GpuAccelerationConfig.GpuInferencePriority

  • GpuAccelerationConfig.GpuInferencePriority defines relative priorities for GPU delegate client needs in inference.

  • Ordered priorities determine decisions made by the inference engine.

  • The GPU_PRIORITY_AUTO option can only be used when higher priorities are fully specified.

  • Specific enum values include GPU_PRIORITY_AUTO, GPU_PRIORITY_MAX_PRECISION, GPU_PRIORITY_MIN_LATENCY, and GPU_PRIORITY_MIN_MEMORY_USAGE.

public static final enum GpuAccelerationConfig.GpuInferencePriority extends Enum<GpuAccelerationConfig.GpuInferencePriority>

Relative priorities given by the GPU delegate to different client needs. Ordered priorities provide better control over desired semantics, where priority(n) is more important than priority(n+1), therefore, each time inference engine needs to make a decision, it uses ordered priorities to do so.

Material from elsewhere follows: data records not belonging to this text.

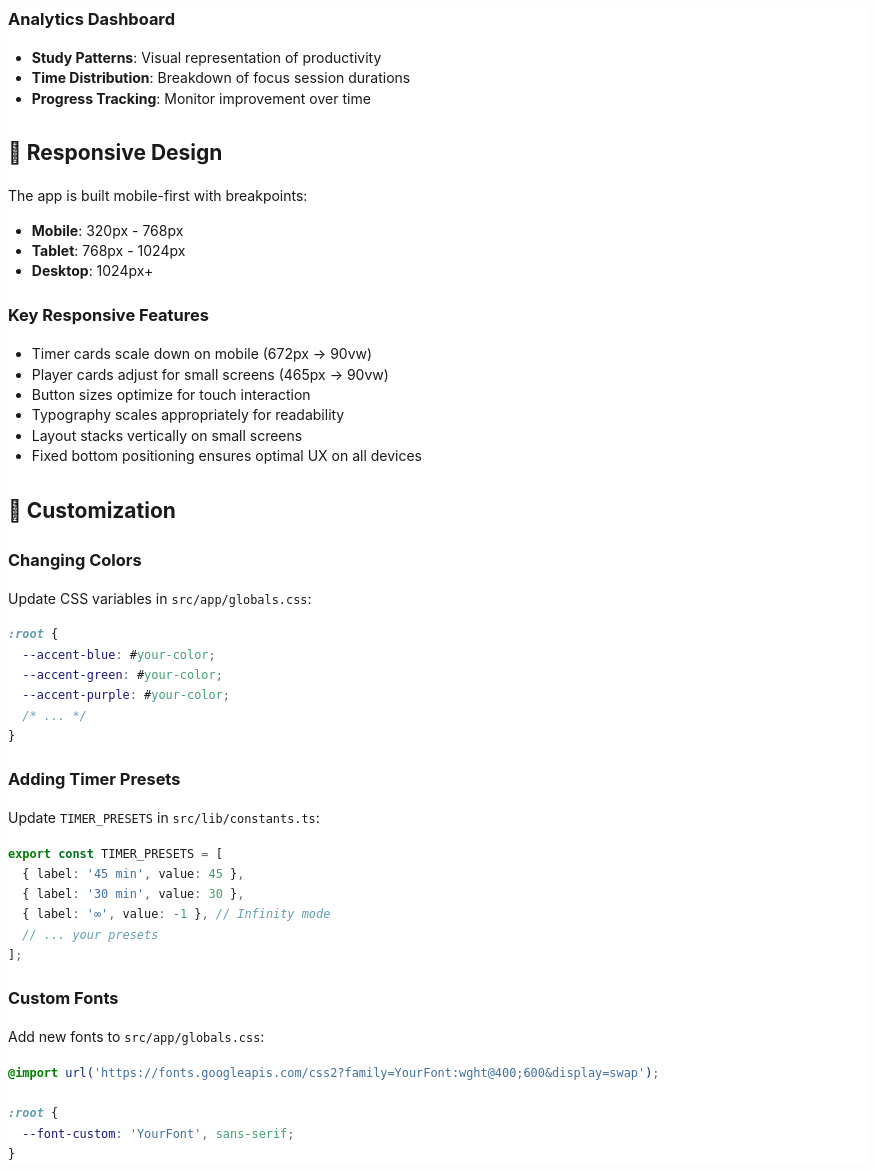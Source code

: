 ### Analytics Dashboard
- **Study Patterns**: Visual representation of productivity
- **Time Distribution**: Breakdown of focus session durations
- **Progress Tracking**: Monitor improvement over time

## 📱 Responsive Design

The app is built mobile-first with breakpoints:

- **Mobile**: 320px - 768px
- **Tablet**: 768px - 1024px  
- **Desktop**: 1024px+

### Key Responsive Features
- Timer cards scale down on mobile (672px → 90vw)
- Player cards adjust for small screens (465px → 90vw)
- Button sizes optimize for touch interaction
- Typography scales appropriately for readability
- Layout stacks vertically on small screens
- Fixed bottom positioning ensures optimal UX on all devices

## 🔧 Customization

### Changing Colors
Update CSS variables in `src/app/globals.css`:

```css
:root {
  --accent-blue: #your-color;
  --accent-green: #your-color;
  --accent-purple: #your-color;
  /* ... */
}
```

### Adding Timer Presets
Update `TIMER_PRESETS` in `src/lib/constants.ts`:

```typescript
export const TIMER_PRESETS = [
  { label: '45 min', value: 45 },
  { label: '30 min', value: 30 },
  { label: '∞', value: -1 }, // Infinity mode
  // ... your presets
];
```

### Custom Fonts
Add new fonts to `src/app/globals.css`:

```css
@import url('https://fonts.googleapis.com/css2?family=YourFont:wght@400;600&display=swap');

:root {
  --font-custom: 'YourFont', sans-serif;
}
```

For example: GPU_PRIORITY_MAX_PRECISION at priority(1) would not allow to decrease precision, but moving it to priority(2) or priority(3) would result in F16 calculation.

GPU_PRIORITY_AUTO can only be used when higher priorities are fully specified.

Inherited Method Summary

Enum Values

public static final GpuAccelerationConfig.GpuInferencePriority GPU_PRIORITY_AUTO

Auto GPU priority.

public static final GpuAccelerationConfig.GpuInferencePriority GPU_PRIORITY_MAX_PRECISION

Maximum precision GPU priority.

public static final GpuAccelerationConfig.GpuInferencePriority GPU_PRIORITY_MIN_LATENCY

Minimum latency GPU priority.

public static final GpuAccelerationConfig.GpuInferencePriority GPU_PRIORITY_MIN_MEMORY_USAGE

Minimum memory usage GPU priority.